En un instante de lucidez, mientras los hombres arrastraban a las chicas hacia el patio con habitaciones, él levantó su escopeta una vez más. Pero esta vez, no disparó al aire. Con un movimiento rápido, apuntó a sus compañeros y disparó dos veces, derribándolos al instante.
La sangre salpicó el suelo del almacén, y la dependienta soltó un alarido que resonó en la Sierra. Bertha y Martha, temblando, se abrazaron, pensando que estaban a salvo. Pero el joven, con el rostro desencajado, las miró con una tristeza infinita:
«No lo entienden», comentó, mientras lágrimas corrían por sus mejillas. «No hay salida para mí». Y antes de que pudieran reaccionar, se llevó la escopeta a la boca y apretó el gatillo. El eco del disparo se mezcló con los sonidos de la Sierra, como un lamento final.
Las dos chicas, traumatizadas, lograron escapar y corrieron hacia la carretera, donde el autobús, alertado por un comerciante que había estado pendiente del curso de los acontecimientos desde que vio a las dos chicas entrar en aquel almacén, se detuvo.

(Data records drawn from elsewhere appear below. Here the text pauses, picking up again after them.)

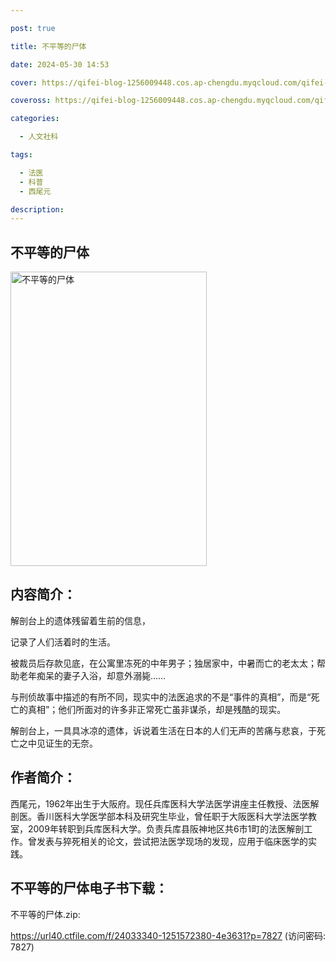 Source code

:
 ```yaml
---

post: true

title: 不平等的尸体

date: 2024-05-30 14:53

cover: https://qifei-blog-1256009448.cos.ap-chengdu.myqcloud.com/qifei-blog/s33723840.jpg

coveross: https://qifei-blog-1256009448.cos.ap-chengdu.myqcloud.com/qifei-blog/s33723840.jpg

categories:

  - 人文社科

tags:

  - 法医
  - 科普
  - 西尾元

description:
---
```


## 不平等的尸体

<img alt="不平等的尸体" class="aligncenter loading" data-was-processed="true" decoding="async" fetchpriority="high" height="471" src="https://qifei-blog-1256009448.cos.ap-chengdu.myqcloud.com/qifei-blog/s33723840.jpg" style="cursor: zoom-in;" width="314"/>

## 内容简介：

解剖台上的遗体残留着生前的信息，

记录了人们活着时的生活。

被裁员后存款见底，在公寓里冻死的中年男子；独居家中，中暑而亡的老太太；帮助老年痴呆的妻子入浴，却意外溺毙……

与刑侦故事中描述的有所不同，现实中的法医追求的不是“事件的真相”，而是“死亡的真相”；他们所面对的许多非正常死亡虽非谋杀，却是残酷的现实。

解剖台上，一具具冰凉的遗体，诉说着生活在日本的人们无声的苦痛与悲哀，于死亡之中见证生的无奈。

## 作者简介：

西尾元，1962年出生于大阪府。现任兵库医科大学法医学讲座主任教授、法医解剖医。香川医科大学医学部本科及研究生毕业，曾任职于大阪医科大学法医学教室，2009年转职到兵库医科大学。负责兵库县阪神地区共6市1町的法医解剖工作。曾发表与猝死相关的论文，尝试把法医学现场的发现，应用于临床医学的实践。

## 不平等的尸体电子书下载：

不平等的尸体.zip: 

https://url40.ctfile.com/f/24033340-1251572380-4e3631?p=7827 (访问密码: 7827)

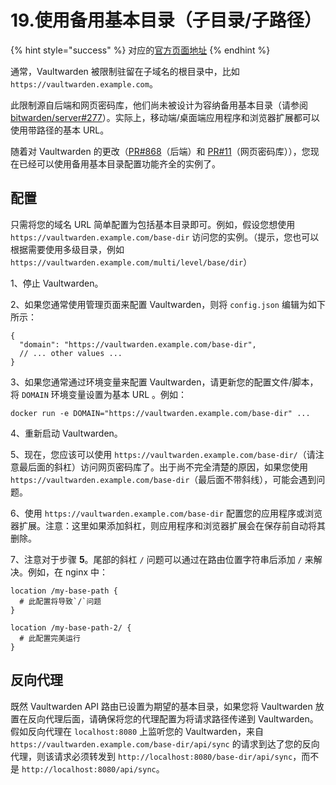 # 19.使用备用基本目录（子目录/子路径）

{% hint style="success" %}
对应的[官方页面地址](https://github.com/dani-garcia/vaultwarden/wiki/Using-an-alternate-base-dir)
{% endhint %}

通常，Vaultwarden 被限制驻留在子域名的根目录中，比如 `https://vaultwarden.example.com`。

此限制源自后端和网页密码库，他们尚未被设计为容纳备用基本目录（请参阅 [bitwarden/server#277](https://github.com/bitwarden/server/issues/277)）。实际上，移动端/桌面端应用程序和浏览器扩展都可以使用带路径的基本 URL。

随着对 Vaultwarden 的更改（[PR#868](https://github.com/dani-garcia/vaultwarden/pull/868)（后端）和 [PR#11](https://github.com/dani-garcia/bw\_web\_builds/pull/11)（网页密码库）），您现在已经可以使用备用基本目录配置功能齐全的实例了。

## 配置 <a href="#configuration" id="configuration"></a>

只需将您的域名 URL 简单配置为包括基本目录即可。例如，假设您想使用 `https://vaultwarden.example.com/base-dir` 访问您的实例。（提示，您也可以根据需要使用多级目录，例如 `https://vaultwarden.example.com/multi/level/base/dir`）

1、停止 Vaultwarden。

2、如果您通常使用管理页面来配置 Vaultwarden，则将 `config.json` 编辑为如下所示：

```systemd
{
  "domain": "https://vaultwarden.example.com/base-dir",
  // ... other values ...
}
```

3、如果您通常通过环境变量来配置 Vaultwarden，请更新您的配置文件/脚本，将 `DOMAIN` 环境变量设置为基本 URL 。例如：

```shell
docker run -e DOMAIN="https://vaultwarden.example.com/base-dir" ...
```

4、重新启动 Vaultwarden。

5、现在，您应该可以使用 `https://vaultwarden.example.com/base-dir/`（请注意最后面的斜杠）访问网页密码库了。出于尚不完全清楚的原因，如果您使用 `https://vaultwarden.example.com/base-dir`（最后面不带斜线），可能会遇到问题。

6、使用 `https://vaultwarden.example.com/base-dir` 配置您的应用程序或浏览器扩展。注意：这里如果添加斜杠，则应用程序和浏览器扩展会在保存前自动将其删除。

7、注意对于步骤 **5**。尾部的斜杠 `/` 问题可以通过在路由位置字符串后添加 `/` 来解决。例如，在 nginx 中：

```systemd
location /my-base-path {
  # 此配置将导致`/`问题
}

location /my-base-path-2/ {
  # 此配置完美运行
}
```

## 反向代理 <a href="#reverse-proxying" id="reverse-proxying"></a>

既然 Vaultwarden API 路由已设置为期望的基本目录，如果您将 Vaultwarden 放置在反向代理后面，请确保将您的代理配置为将请求路径传递到 Vaultwarden。假如反向代理在 `localhost:8080` 上监听您的 Vaultwarden，来自 `https://vaultwarden.example.com/base-dir/api/sync` 的请求到达了您的反向代理，则该请求必须转发到 `http://localhost:8080/base-dir/api/sync`，而不是 `http://localhost:8080/api/sync`。
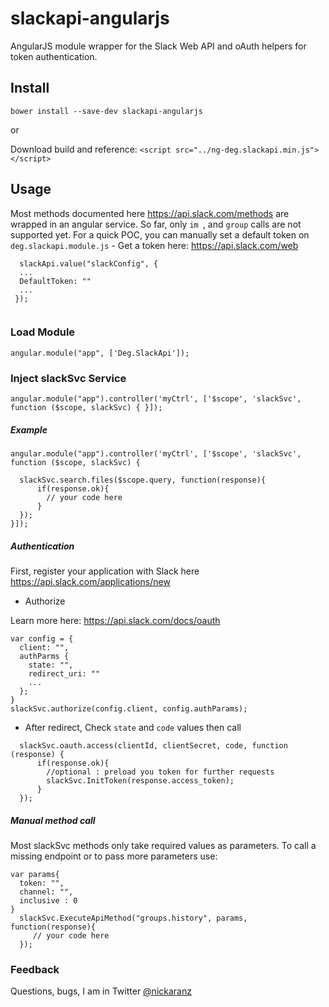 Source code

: # slackapi-angularjs
AngularJS module wrapper for the Slack Web API and oAuth helpers for token authentication.

## Install
`bower install --save-dev slackapi-angularjs`

or

Download build and reference:
`<script src="../ng-deg.slackapi.min.js"></script>`

## Usage
Most methods documented here https://api.slack.com/methods are wrapped in an angular service. 
So far, only `im `, and `group` calls are not supported yet.
For a quick POC, you can manually set a default token on `deg.slackapi.module.js` - Get a token here: https://api.slack.com/web

```
  slackApi.value("slackConfig", {
  ...
  DefaultToken: ""
  ...
 });
 
```

### Load Module
`angular.module("app", ['Deg.SlackApi']);`

### Inject slackSvc Service
`angular.module("app").controller('myCtrl', ['$scope', 'slackSvc', function ($scope, slackSvc) { }]);`

##### Example
```
angular.module("app").controller('myCtrl', ['$scope', 'slackSvc', function ($scope, slackSvc) {

  slackSvc.search.files($scope.query, function(response){
      if(response.ok){
        // your code here
      }
  });
}]);  
```

##### Authentication
First, register your application with Slack here https://api.slack.com/applications/new 

* Authorize

Learn more here: https://api.slack.com/docs/oauth

```
var config = {
  client: "",
  authParms {
    state: "",
    redirect_uri: ""
    ...
  }; 
}
slackSvc.authorize(config.client, config.authParams);
```

* After redirect, Check `state` and `code` values then call

```
  slackSvc.oauth.access(clientId, clientSecret, code, function (response) {
      if(response.ok){
        //optional : preload you token for further requests
        slackSvc.InitToken(response.access_token);
      }
  });
```

##### Manual method call
Most slackSvc methods only take required values as parameters. To call a missing endpoint or to pass more parameters use:

```
var params{
  token: "",
  channel: "",
  inclusive : 0
}
  slackSvc.ExecuteApiMethod("groups.history", params, function(response){
     // your code here
  });
```

### Feedback

Questions, bugs, I am in Twitter [@nickaranz](http://twitter.com/nickaranz)
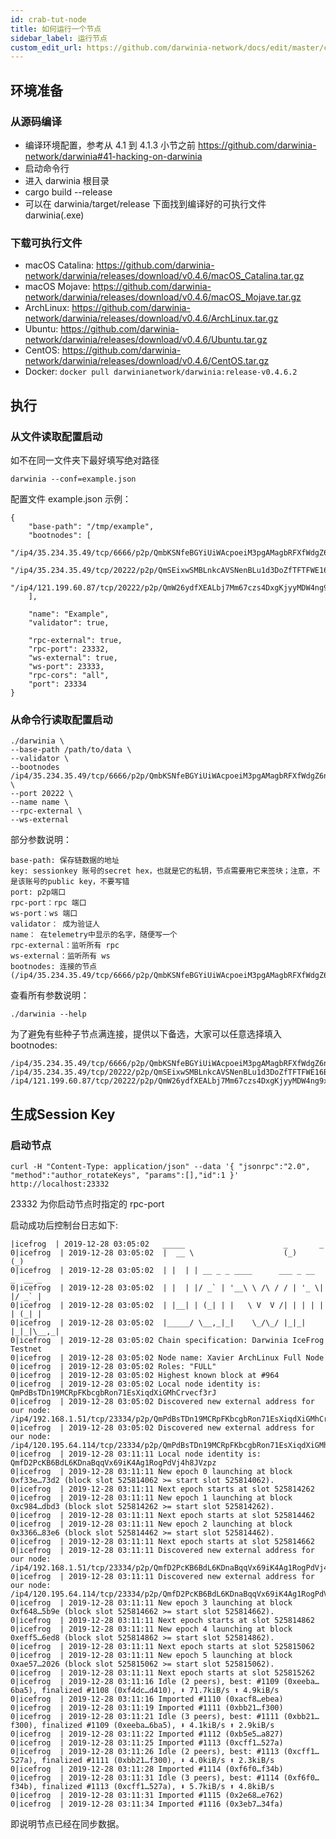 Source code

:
 ```yaml
---
id: crab-tut-node
title: 如何运行一个节点
sidebar_label: 运行节点
custom_edit_url: https://github.com/darwinia-network/docs/edit/master/content/zh-CN/crab-tut-node.md
---
```


## 环境准备

### 从源码编译

- 编译环境配置，参考从 4.1 到 4.1.3 小节之前 https://github.com/darwinia-network/darwinia#41-hacking-on-darwinia
- 启动命令行
- 进入 darwinia 根目录
- cargo build --release
- 可以在 darwinia/target/release 下面找到编译好的可执行文件 darwinia(.exe)

### 下载可执行文件

- macOS Catalina: https://github.com/darwinia-network/darwinia/releases/download/v0.4.6/macOS_Catalina.tar.gz
- macOS Mojave: https://github.com/darwinia-network/darwinia/releases/download/v0.4.6/macOS_Mojave.tar.gz
- ArchLinux: https://github.com/darwinia-network/darwinia/releases/download/v0.4.6/ArchLinux.tar.gz
- Ubuntu: https://github.com/darwinia-network/darwinia/releases/download/v0.4.6/Ubuntu.tar.gz
- CentOS: https://github.com/darwinia-network/darwinia/releases/download/v0.4.6/CentOS.tar.gz
- Docker: `docker pull darwinianetwork/darwinia:release-v0.4.6.2`

## 执行

### 从文件读取配置启动

如不在同一文件夹下最好填写绝对路径

```
darwinia --conf=example.json
```

配置文件 example.json 示例：

```
{
	"base-path": "/tmp/example",
	"bootnodes": [
		"/ip4/35.234.35.49/tcp/6666/p2p/QmbKSNfeBGYiUiWAcpoeiM3pgAMagbRFXfWdgZ6nrT2koN",
		"/ip4/35.234.35.49/tcp/20222/p2p/QmSEixwSMBLnkcAVSNenBLu1d3DoZfTFTFWE16BYSN4bMB",
		"/ip4/121.199.60.87/tcp/20222/p2p/QmW26ydfXEALbj7Mm67czs4DxgKjyyMDW4ng9xGphSP1zu"
	],

	"name": "Example",
	"validator": true,

	"rpc-external": true,
	"rpc-port": 23332,
	"ws-external": true,
	"ws-port": 23333,
	"rpc-cors": "all",
	"port": 23334
}
```

### 从命令行读取配置启动

```
./darwinia \
--base-path /path/to/data \
--validator \
--bootnodes /ip4/35.234.35.49/tcp/6666/p2p/QmbKSNfeBGYiUiWAcpoeiM3pgAMagbRFXfWdgZ6nrT2koN \
--port 20222 \
--name name \
--rpc-external \
--ws-external 
```

部分参数说明：

```
base-path: 保存链数据的地址
key: sessionkey 账号的secret hex，也就是它的私钥，节点需要用它来签块；注意，不是该账号的public key，不要写错
port: p2p端口
rpc-port：rpc 端口
ws-port：ws 端口
validator： 成为验证人
name： 在telemetry中显示的名字，随便写一个
rpc-external：监听所有 rpc
ws-external：监听所有 ws
bootnodes: 连接的节点(/ip4/35.234.35.49/tcp/6666/p2p/QmbKSNfeBGYiUiWAcpoeiM3pgAMagbRFXfWdgZ6nrT2koN)
```

查看所有参数说明：

```
./darwinia --help
```

为了避免有些种子节点满连接，提供以下备选，大家可以任意选择填入bootnodes:

```
/ip4/35.234.35.49/tcp/6666/p2p/QmbKSNfeBGYiUiWAcpoeiM3pgAMagbRFXfWdgZ6nrT2koN
/ip4/35.234.35.49/tcp/20222/p2p/QmSEixwSMBLnkcAVSNenBLu1d3DoZfTFTFWE16BYSN4bMB
/ip4/121.199.60.87/tcp/20222/p2p/QmW26ydfXEALbj7Mm67czs4DxgKjyyMDW4ng9xGphSP1zu
```

## 生成Session Key

### 启动节点

```
curl -H "Content-Type: application/json" --data '{ "jsonrpc":"2.0", "method":"author_rotateKeys", "params":[],"id":1 }' http://localhost:23332
```

23332 为你启动节点时指定的 rpc-port

启动成功后控制台日志如下:

```
|icefrog  | 2019-12-28 03:05:02   _____                      _       _
0|icefrog  | 2019-12-28 03:05:02  |  __ \                    (_)     (_)
0|icefrog  | 2019-12-28 03:05:02  | |  | | __ _ _ ____      ___ _ __  _  __ _
0|icefrog  | 2019-12-28 03:05:02  | |  | |/ _` | '__\ \ /\ / / | '_ \| |/ _` |
0|icefrog  | 2019-12-28 03:05:02  | |__| | (_| | |   \ V  V /| | | | | | (_| |
0|icefrog  | 2019-12-28 03:05:02  |_____/ \__,_|_|    \_/\_/ |_|_| |_|_|\__,_|
0|icefrog  | 2019-12-28 03:05:02 Chain specification: Darwinia IceFrog Testnet
0|icefrog  | 2019-12-28 03:05:02 Node name: Xavier ArchLinux Full Node
0|icefrog  | 2019-12-28 03:05:02 Roles: "FULL"
0|icefrog  | 2019-12-28 03:05:02 Highest known block at #964
0|icefrog  | 2019-12-28 03:05:02 Local node identity is: QmPdBsTDn19MCRpFKbcgbRon71EsXiqdXiGMhCrvecf3rJ
0|icefrog  | 2019-12-28 03:05:02 Discovered new external address for our node: /ip4/192.168.1.51/tcp/23334/p2p/QmPdBsTDn19MCRpFKbcgbRon71EsXiqdXiGMhCrvecf3rJ
0|icefrog  | 2019-12-28 03:05:02 Discovered new external address for our node: /ip4/120.195.64.114/tcp/23334/p2p/QmPdBsTDn19MCRpFKbcgbRon71EsXiqdXiGMhCrvecf3rJ
0|icefrog  | 2019-12-28 03:11:11 Local node identity is: QmfD2PcKB6BdL6KDnaBqqVx69iK4Ag1RogPdVj4h8JVzpz
0|icefrog  | 2019-12-28 03:11:11 New epoch 0 launching at block 0xf33e…73d2 (block slot 525814062 >= start slot 525814062).
0|icefrog  | 2019-12-28 03:11:11 Next epoch starts at slot 525814262
0|icefrog  | 2019-12-28 03:11:11 New epoch 1 launching at block 0xc984…dbd3 (block slot 525814262 >= start slot 525814262).
0|icefrog  | 2019-12-28 03:11:11 Next epoch starts at slot 525814462
0|icefrog  | 2019-12-28 03:11:11 New epoch 2 launching at block 0x3366…83e6 (block slot 525814462 >= start slot 525814462).
0|icefrog  | 2019-12-28 03:11:11 Next epoch starts at slot 525814662
0|icefrog  | 2019-12-28 03:11:11 Discovered new external address for our node: /ip4/192.168.1.51/tcp/23334/p2p/QmfD2PcKB6BdL6KDnaBqqVx69iK4Ag1RogPdVj4h8JVzpz
0|icefrog  | 2019-12-28 03:11:11 Discovered new external address for our node: /ip4/120.195.64.114/tcp/23334/p2p/QmfD2PcKB6BdL6KDnaBqqVx69iK4Ag1RogPdVj4h8JVzpz
0|icefrog  | 2019-12-28 03:11:11 New epoch 3 launching at block 0xf648…5b9e (block slot 525814662 >= start slot 525814662).
0|icefrog  | 2019-12-28 03:11:11 Next epoch starts at slot 525814862
0|icefrog  | 2019-12-28 03:11:11 New epoch 4 launching at block 0xeff5…6ed8 (block slot 525814862 >= start slot 525814862).
0|icefrog  | 2019-12-28 03:11:11 Next epoch starts at slot 525815062
0|icefrog  | 2019-12-28 03:11:11 New epoch 5 launching at block 0xae57…2026 (block slot 525815062 >= start slot 525815062).
0|icefrog  | 2019-12-28 03:11:11 Next epoch starts at slot 525815262
0|icefrog  | 2019-12-28 03:11:16 Idle (2 peers), best: #1109 (0xeeba…6ba5), finalized #1108 (0xf4dc…d410), ⬇ 71.7kiB/s ⬆ 4.9kiB/s
0|icefrog  | 2019-12-28 03:11:16 Imported #1110 (0xacf8…ebea)
0|icefrog  | 2019-12-28 03:11:19 Imported #1111 (0xbb21…f300)
0|icefrog  | 2019-12-28 03:11:21 Idle (3 peers), best: #1111 (0xbb21…f300), finalized #1109 (0xeeba…6ba5), ⬇ 4.1kiB/s ⬆ 2.9kiB/s
0|icefrog  | 2019-12-28 03:11:22 Imported #1112 (0xb5e5…a827)
0|icefrog  | 2019-12-28 03:11:25 Imported #1113 (0xcff1…527a)
0|icefrog  | 2019-12-28 03:11:26 Idle (2 peers), best: #1113 (0xcff1…527a), finalized #1111 (0xbb21…f300), ⬇ 4.0kiB/s ⬆ 2.3kiB/s
0|icefrog  | 2019-12-28 03:11:28 Imported #1114 (0xf6f0…f34b)
0|icefrog  | 2019-12-28 03:11:31 Idle (3 peers), best: #1114 (0xf6f0…f34b), finalized #1113 (0xcff1…527a), ⬇ 5.7kiB/s ⬆ 4.8kiB/s
0|icefrog  | 2019-12-28 03:11:31 Imported #1115 (0x2e68…e762)
0|icefrog  | 2019-12-28 03:11:34 Imported #1116 (0x3eb7…34fa)
```

即说明节点已经在同步数据。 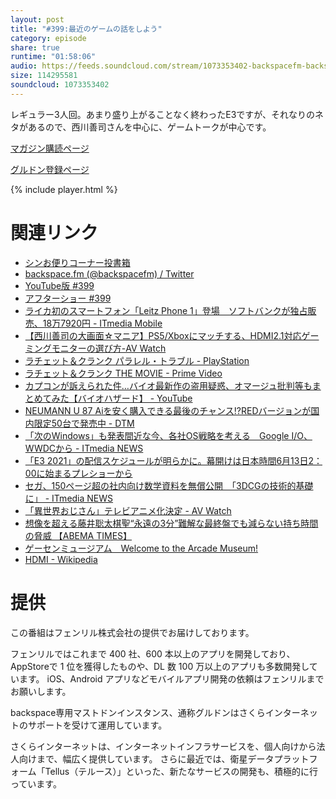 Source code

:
 ```yaml
---
layout: post
title: "#399:最近のゲームの話をしよう"
category: episode
share: true
runtime: "01:58:06"
audio: https://feeds.soundcloud.com/stream/1073353402-backspacefm-backspacefm-399.mp3
size: 114295581
soundcloud: 1073353402
---
```


レギュラー3人回。あまり盛り上がることなく終わったE3ですが、それなりのネタがあるので、西川善司さんを中心に、ゲームトークが中心です。

[マガジン購読ページ](https://note.com/drikin/m/m55ec296b7655)

[グルドン登録ページ](https://mstdn.guru/invite/3WVHpSMr)

{% include player.html %}

# 関連リンク
* [シンお便りコーナー投書箱](https://forms.gle/NDBngfLwc3jKbLEJ6)
* [backspace.fm (@backspacefm) / Twitter](https://twitter.com/backspacefm)
* [YouTube版 #399](https://youtu.be/03peGKXigoE)
* [アフターショー #399](https://note.com/backspacefm/n/nf19af381330f)
* [ライカ初のスマートフォン「Leitz Phone 1」登場　ソフトバンクが独占販売、18万7920円 - ITmedia Mobile](https://www.itmedia.co.jp/mobile/articles/2106/17/news102.html)
* [【西川善司の大画面☆マニア】PS5/Xboxにマッチする、HDMI2.1対応ゲーミングモニターの選び方-AV Watch](https://av.watch.impress.co.jp/docs/series/dg/1328012.html)
* [ラチェット＆クランク パラレル・トラブル - PlayStation](https://www.playstation.com/ja-jp/games/ratchet-and-clank-rift-apart/)
* [ラチェット＆クランク THE MOVIE - Prime Video](https://www.amazon.co.jp/%E3%83%A9%E3%83%81%E3%82%A7%E3%83%83%E3%83%88%EF%BC%86%E3%82%AF%E3%83%A9%E3%83%B3%E3%82%AF-MOVIE%EF%BC%88%E5%90%B9%E6%9B%BF%E7%89%88%EF%BC%89-%E6%B4%A5%E6%9D%91%E3%81%BE%E3%81%93%E3%81%A8/dp/B01MS28DG5)
* [カプコンが訴えられた件…バイオ最新作の盗用疑惑、オマージュ批判等もまとめてみた【バイオハザード】 - YouTube](https://www.youtube.com/watch?v=CST8y6kCTP4)
* [NEUMANN U 87 Aiを安く購入できる最後のチャンス!?REDバージョンが国内限定50台で発売中 - DTM](https://www.dtmstation.com/archives/35487.html)
* [「次のWindows」も発表間近な今、各社OS戦略を考える　Google I/O、WWDCから - ITmedia NEWS](https://www.itmedia.co.jp/news/articles/2106/18/news069.html)
* [「E3 2021」の配信スケジュールが明らかに。幕開けは日本時間6月13日2：00に始まるプレショーから](https://www.4gamer.net/games/999/G999905/20210609015/)
* [セガ、150ページ超の社内向け数学資料を無償公開　「3DCGの技術的基礎に」 - ITmedia NEWS](https://www.itmedia.co.jp/news/articles/2106/16/news079.html)
* [「異世界おじさん」テレビアニメ化決定 - AV Watch](https://av.watch.impress.co.jp/docs/news/1332388.html)
* [想像を超える藤井聡太棋聖“永遠の3分”難解な最終盤でも減らない持ち時間の脅威 【ABEMA TIMES】](https://times.abema.tv/news-article/8663027)
* [ゲーセンミュージアム　Welcome to the Arcade Museum!](https://static.chunichi.co.jp/chunichi/pages/event/ge_sen_museum/)
* [HDMI - Wikipedia](https://ja.wikipedia.org/wiki/HDMI)

# 提供

この番組はフェンリル株式会社の提供でお届けしております。

フェンリルではこれまで 400 社、600 本以上のアプリを開発しており、AppStoreで 1 位を獲得したものや、DL 数 100 万以上のアプリも多数開発しています。
iOS、Android アプリなどモバイルアプリ開発の依頼はフェンリルまでお願いします。

backspace専用マストドンインスタンス、通称グルドンはさくらインターネットのサポートを受けて運用しています。

さくらインターネットは、インターネットインフラサービスを、個人向けから法人向けまで、幅広く提供しています。
さらに最近では、衛星データプラットフォーム「Tellus（テルース）」といった、新たなサービスの開発も、積極的に行っています。
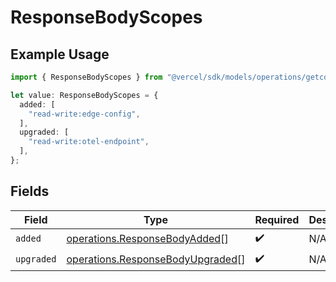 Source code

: # ResponseBodyScopes

## Example Usage

```typescript
import { ResponseBodyScopes } from "@vercel/sdk/models/operations/getconfigurations.js";

let value: ResponseBodyScopes = {
  added: [
    "read-write:edge-config",
  ],
  upgraded: [
    "read-write:otel-endpoint",
  ],
};
```

## Fields

| Field                                                                                | Type                                                                                 | Required                                                                             | Description                                                                          |
| ------------------------------------------------------------------------------------ | ------------------------------------------------------------------------------------ | ------------------------------------------------------------------------------------ | ------------------------------------------------------------------------------------ |
| `added`                                                                              | [operations.ResponseBodyAdded](../../models/operations/responsebodyadded.md)[]       | :heavy_check_mark:                                                                   | N/A                                                                                  |
| `upgraded`                                                                           | [operations.ResponseBodyUpgraded](../../models/operations/responsebodyupgraded.md)[] | :heavy_check_mark:                                                                   | N/A                                                                                  |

Pero el daño estaba hecho. Nunca volvieron a ser las mismas. La ingenuidad que las había llevado a esa tienda se desvaneció, reemplazada por un dolor que las acompañaría por siempre.
La Sierra, con su belleza imponente, se les convirtió en un recuerdo cruel y a la vez les dio un consejo sobre lo frágil que es la vida y de cómo, en un instante, la inocencia puede ser arrancada por la violencia que acecha en las regiones olvidadas del país y en donde nadie se explica por qué el Estado no tiene autoridad a pesar de que hace presencia, dejando a habitantes, colonos y ancestrales, a merced de los criminales que se apropian de las tierras y de las vidas y para acabar de rematar se auto proclaman como si fueran los herederos de unos supuestos conquistadores que conquistaron lo que ya había sido conquistado por unas tribus pacíficas milenios atrás.